### REQUIRED ACTION:
Check every line below for the string "spelling". Copy the ones that have it.

### PROVIDED RECORDS:
····················
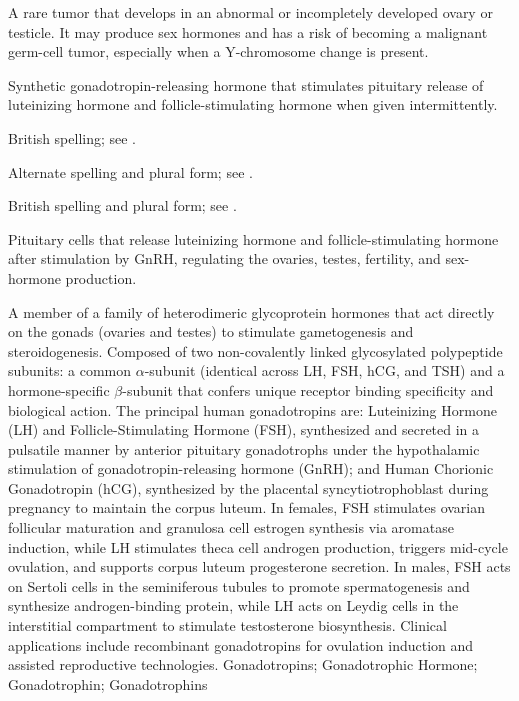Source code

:  A rare tumor that develops in an abnormal or incompletely developed ovary or testicle. It may produce sex hormones and has a risk of becoming a malignant germ-cell tumor, especially when a Y-chromosome change is present.

 Synthetic gonadotropin-releasing hormone that stimulates pituitary release of luteinizing hormone and follicle-stimulating hormone when given intermittently.

 British spelling; see .

 Alternate spelling and plural form; see .

 British spelling and plural form; see .

 Pituitary cells that release luteinizing hormone and follicle-stimulating hormone after stimulation by GnRH, regulating the ovaries, testes, fertility, and sex-hormone production.

 A member of a family of heterodimeric glycoprotein hormones that act directly on the gonads (ovaries and testes) to stimulate gametogenesis and steroidogenesis. Composed of two non-covalently linked glycosylated polypeptide subunits: a common $\alpha$-subunit (identical across LH, FSH, hCG, and TSH) and a hormone-specific $\beta$-subunit that confers unique receptor binding specificity and biological action. The principal human gonadotropins are: Luteinizing Hormone (LH) and Follicle-Stimulating Hormone (FSH), synthesized and secreted in a pulsatile manner by anterior pituitary gonadotrophs under the hypothalamic stimulation of gonadotropin-releasing hormone (GnRH); and Human Chorionic Gonadotropin (hCG), synthesized by the placental syncytiotrophoblast during pregnancy to maintain the corpus luteum. In females, FSH stimulates ovarian follicular maturation and granulosa cell estrogen synthesis via aromatase induction, while LH stimulates theca cell androgen production, triggers mid-cycle ovulation, and supports corpus luteum progesterone secretion. In males, FSH acts on Sertoli cells in the seminiferous tubules to promote spermatogenesis and synthesize androgen-binding protein, while LH acts on Leydig cells in the interstitial compartment to stimulate testosterone biosynthesis. Clinical applications include recombinant gonadotropins for ovulation induction and assisted reproductive technologies.
\synonyms
Gonadotropins; Gonadotrophic Hormone; Gonadotrophin; Gonadotrophins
····················
### EXPECTED ANSWER:
 British spelling; see .
 Alternate spelling and plural form; see .
 British spelling and plural form; see .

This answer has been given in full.